Un periodista le hizo esta pregunta a una señora que padecía serios problemas de salud. Además, debía ocuparse del sustento de su familia y más encima cuidaba de su marido enfermo, el cual había quedado gravemente lisiado a raíz de un accidente. Tras preguntarle: «¿Cómo aguanta?», la señora respondió: —¡Mediante la oración! Gracias a Dios tengo el privilegio de ser cristiana, si no, estaría muerta.


Quizás para usted la oración no forme parte de su vida cotidiana; tal vez usted nunca le haya a Dios. Sin embargo, Él lo oye y le conoce a la perfección; Él conoce cada uno de sus deseos, alegrías y quejas. Pero Dios también quiere oír su voz; desea que usted le hable como a alguien que le ama. Él habla mediante su Palabra, esto es la Biblia, la cual mandó escribir para usted.
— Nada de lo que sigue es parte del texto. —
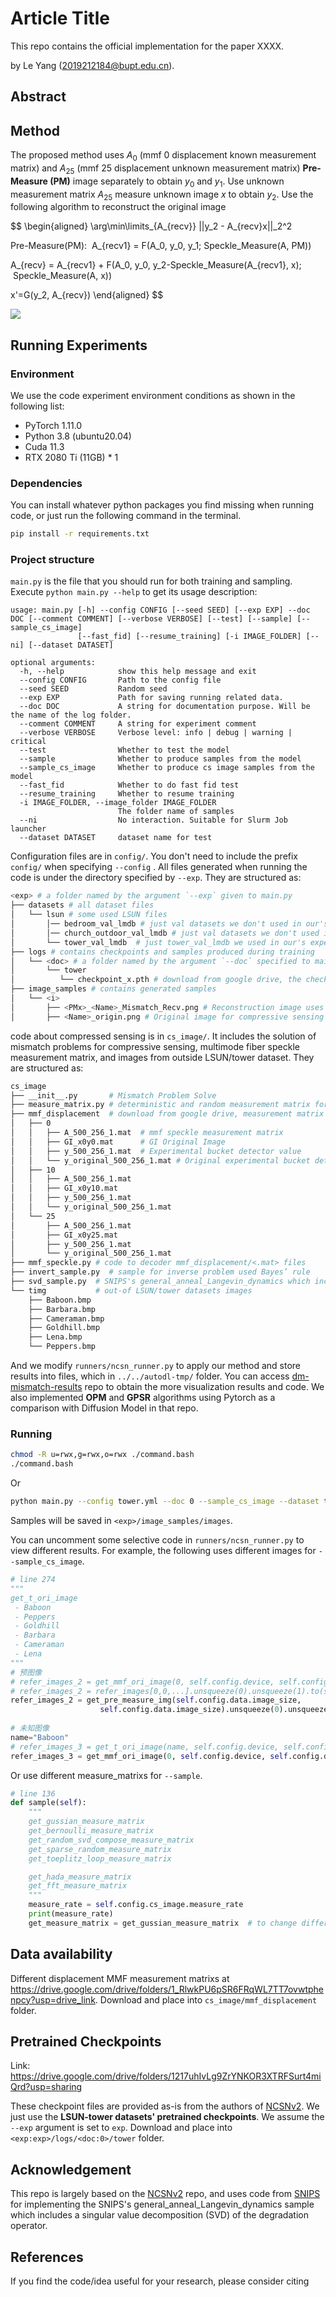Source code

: # Article Title

This repo contains the official implementation for the paper XXXX.

by Le Yang (2019212184@bupt.edu.cn).

## Abstract

## Method
The proposed method uses $A_0$ (mmf 0 displacement known measurement matrix) and $A_{25}$ (mmf 25 displacement unknown measurement matrix) **Pre-Measure (PM)** image  separately to obtain $y_0$ and $y_1$. Use unknown measurement matrix $A_{25}$ measure unknown image $x$ to obtain $y_2$. Use the following algorithm to reconstruct the original image

$$
\begin{aligned}
   \arg\min\limits_{A_{recv}} ||y_2 - A_{recv}x||_2^2 
   
   Pre-Measure(PM):  A_{recv1} = F(A_0, y_0, y_1; Speckle\_Measure(A, PM))
   
   A_{recv} = A_{recv1} + F(A_0, y_0, y_2-Speckle\_Measure(A_{recv1}, x);  Speckle\_Measure(A, x))
   
   x'=G(y_2, A_{recv})
\end{aligned}
$$

![](https://latex.codecogs.com/svg.image?\arg\min\limits_{A_{recv}}||y_2-A_{recv}x||_2^2\\\\Pre-Measure(PM):A_{recv1}=F(A_0,y_0,y_1;Speckle\_Measure(A,PM))\\\\A_{recv}=A_{recv1}&plus;F(A_0,y_0,y_2-Speckle\_Measure(A_{recv1},x);Speckle\_Measure(A,x))\\\\x'=G(y_2,A_{recv}))

## Running Experiments

### Environment
We use the code experiment environment conditions as shown in the following list:

- PyTorch  1.11.0
- Python  3.8 (ubuntu20.04)
- Cuda  11.3
- RTX 2080 Ti (11GB) * 1

### Dependencies

You can install whatever python packages you find missing when running code, or just run the following command in the terminal.

```bash
pip install -r requirements.txt
```

### Project structure

`main.py` is the file that you should run for both training and sampling. Execute ```python main.py --help``` to get its usage description:

```
usage: main.py [-h] --config CONFIG [--seed SEED] [--exp EXP] --doc DOC [--comment COMMENT] [--verbose VERBOSE] [--test] [--sample] [--sample_cs_image]
               [--fast_fid] [--resume_training] [-i IMAGE_FOLDER] [--ni] [--dataset DATASET]

optional arguments:
  -h, --help            show this help message and exit
  --config CONFIG       Path to the config file
  --seed SEED           Random seed
  --exp EXP             Path for saving running related data.
  --doc DOC             A string for documentation purpose. Will be the name of the log folder.
  --comment COMMENT     A string for experiment comment
  --verbose VERBOSE     Verbose level: info | debug | warning | critical
  --test                Whether to test the model
  --sample              Whether to produce samples from the model
  --sample_cs_image     Whether to produce cs image samples from the model
  --fast_fid            Whether to do fast fid test
  --resume_training     Whether to resume training
  -i IMAGE_FOLDER, --image_folder IMAGE_FOLDER
                        The folder name of samples
  --ni                  No interaction. Suitable for Slurm Job launcher
  --dataset DATASET     dataset name for test

```

Configuration files are in `config/`. You don't need to include the prefix `config/` when specifying  `--config` . All files generated when running the code is under the directory specified by `--exp`. They are structured as:

```bash
<exp> # a folder named by the argument `--exp` given to main.py
├── datasets # all dataset files
│   └── lsun # some used LSUN files
│       │── bedroom_val_lmdb # just val datasets we don't used in our's experiment
│       │── church_outdoor_val_lmdb # just val datasets we don't used in our's experiment
│       └── tower_val_lmdb  # just tower_val_lmdb we used in our's experiment
├── logs # contains checkpoints and samples produced during training
│   └── <doc> # a folder named by the argument `--doc` specified to main.py
│       └── tower 
│          └── checkpoint_x.pth # download from google drive, the checkpoint file saved at the x-th training iteration
├── image_samples # contains generated samples
│   └── <i>
│       ├── <PMx>_<Name>_Mismatch_Recv.png # Reconstruction image uses PMx (Pre-Measure) image to solve Mismatch A_recv for compressive sensing with MMF measurement matrix
│       ├── <Name>_origin.png # Original image for compressive sensing with MMF measurement matrix
```

code about compressed sensing is in `cs_image/`. It includes the solution of mismatch problems for compressive sensing, multimode fiber speckle measurement matrix, and images from outside LSUN/tower dataset. They are structured as:

```bash
cs_image 
├── __init__.py       # Mismatch Problem Solve
├── measure_matrix.py # deterministic and random measurement matrix for compressive sensing
├── mmf_displacement  # download from google drive, measurement matrix composed of speckle patterns obtained from multimode fibers (MMF) with different displacements.  
│   ├── 0
│   │   ├── A_500_256_1.mat  # mmf speckle measurement matrix
│   │   ├── GI_x0y0.mat      # GI Original Image
│   │   ├── y_500_256_1.mat  # Experimental bucket detector value
│   │   └── y_original_500_256_1.mat # Original experimental bucket detector value (before sum)
│   ├── 10
│   │   ├── A_500_256_1.mat
│   │   ├── GI_x0y10.mat
│   │   ├── y_500_256_1.mat
│   │   └── y_original_500_256_1.mat
│   └── 25
│       ├── A_500_256_1.mat
│       ├── GI_x0y25.mat
│       ├── y_500_256_1.mat
│       └── y_original_500_256_1.mat
├── mmf_speckle.py # code to decoder mmf_displacement/<.mat> files
├── invert_sample.py  # sample for inverse problem used Bayes’ rule
├── svd_sample.py  # SNIPS's general_anneal_Langevin_dynamics which includes a singular value 
└── timg           # out-of LSUN/tower datasets images
    ├── Baboon.bmp
    ├── Barbara.bmp
    ├── Cameraman.bmp
    ├── Goldhill.bmp
    ├── Lena.bmp
    └── Peppers.bmp
```

And we modify `runners/ncsn_runner.py` to apply our method and store results into files, which in `../../autodl-tmp/` folder. You can access [dm-mismatch-results](https://github.com/yanglebupt/dm-mismatch-results) repo to obtain the more visualization results and code. We also implemented **OPM** and **GPSR** algorithms using Pytorch as a comparison with Diffusion Model in that repo. 

### Running

```bash
chmod -R u=rwx,g=rwx,o=rwx ./command.bash
./command.bash
```

Or

```bash
python main.py --config tower.yml --doc 0 --sample_cs_image --dataset tower
```

Samples will be saved in `<exp>/image_samples/images`.

You can uncomment some selective code in `runners/ncsn_runner.py` to view different results. For example, the following uses different images for `--sample_cs_image`.

```python
# line 274
"""
get_t_ori_image
 - Baboon
 - Peppers
 - Goldhill
 - Barbara
 - Cameraman
 - Lena
"""
# 预图像
# refer_images_2 = get_mmf_ori_image(0, self.config.device, self.config.data.image_size, self.config.data.image_size)  
# refer_images_2 = refer_images[0,0,...].unsqueeze(0).unsqueeze(1).to(self.config.device)   
refer_images_2 = get_pre_measure_img(self.config.data.image_size,
                    self.config.data.image_size).unsqueeze(0).unsqueeze(1).to(self.config.device)
            
# 未知图像
name="Baboon"
# refer_images_3 = get_t_ori_image(name, self.config.device, self.config.data.image_size, self.config.data.image_size) 
refer_images_3 = get_mmf_ori_image(0, self.config.device, self.config.data.image_size, self.config.data.image_size)  
```

Or use different measure_matrixs for `--sample`.

```python
# line 136
def sample(self):
    """
    get_gussian_measure_matrix
    get_bernoulli_measure_matrix
    get_random_svd_compose_measure_matrix
    get_sparse_random_measure_matrix
    get_toeplitz_loop_measure_matrix

    get_hada_measure_matrix
    get_fft_measure_matrix
    """
    measure_rate = self.config.cs_image.measure_rate
    print(measure_rate)
    get_measure_matrix = get_gussian_measure_matrix  # to change different measure_matrix
```

## Data availability
Different displacement MMF measurement matrixs at https://drive.google.com/drive/folders/1_RlwkPU6pSR6FRqWL7TT7ovwtphenpcy?usp=drive_link. Download and place into `cs_image/mmf_displacement` folder.

## Pretrained Checkpoints

Link: https://drive.google.com/drive/folders/1217uhIvLg9ZrYNKOR3XTRFSurt4miQrd?usp=sharing

These checkpoint files are provided as-is from the authors of [NCSNv2](https://github.com/ermongroup/ncsnv2). We just use the **LSUN-tower datasets' pretrained checkpoints**. We assume the `--exp` argument is set to `exp`. Download and place into `<exp:exp>/logs/<doc:0>/tower` folder.

## Acknowledgement

This repo is largely based on the [NCSNv2](https://github.com/ermongroup/ncsnv2) repo, and uses code from [SNIPS](https://github.com/bahjat-kawar/snips_torch/blob/main/models/__init__.py) for implementing the SNIPS's general_anneal_Langevin_dynamics sample which includes a singular value decomposition (SVD) of the degradation operator.

## References

If you find the code/idea useful for your research, please consider citing

```bib
```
Este diálogo que las criaturas podemos tener con el creador, lo pueden gozar todos aquellos que han recibido la salvación gratuita de sus almas por parte de Dios. En el relato del principio, cuando la señora hablaba del privilegio de ser cristiana, simplemente expresaba la felicidad de conocer el recurso que le permitía sobrellevar la difícil situación que estaba viviendo. Ella creía –y vivía en carne propia– lo que Dios dijo en su Palabra:


Echa sobre Jehová tu carga, y él te sustentará; no dejará para siempre caído al justo. (Salmos 55:22 RVR60)


Para poder sostenerse en la vida, en una vida tan dura, ella tenía el socorro divino a cada instante, como respuesta a sus oraciones. Esto es porque «al corazón contrito y humillado no despreciarás tú, oh Dios» (Salmos 51:17). Aprovechemos este tremendo recurso que tenemos a nuestra disposición cada día, pues no hay nada más hermoso que poder descansar en los tiernos brazos de nuestro Dios.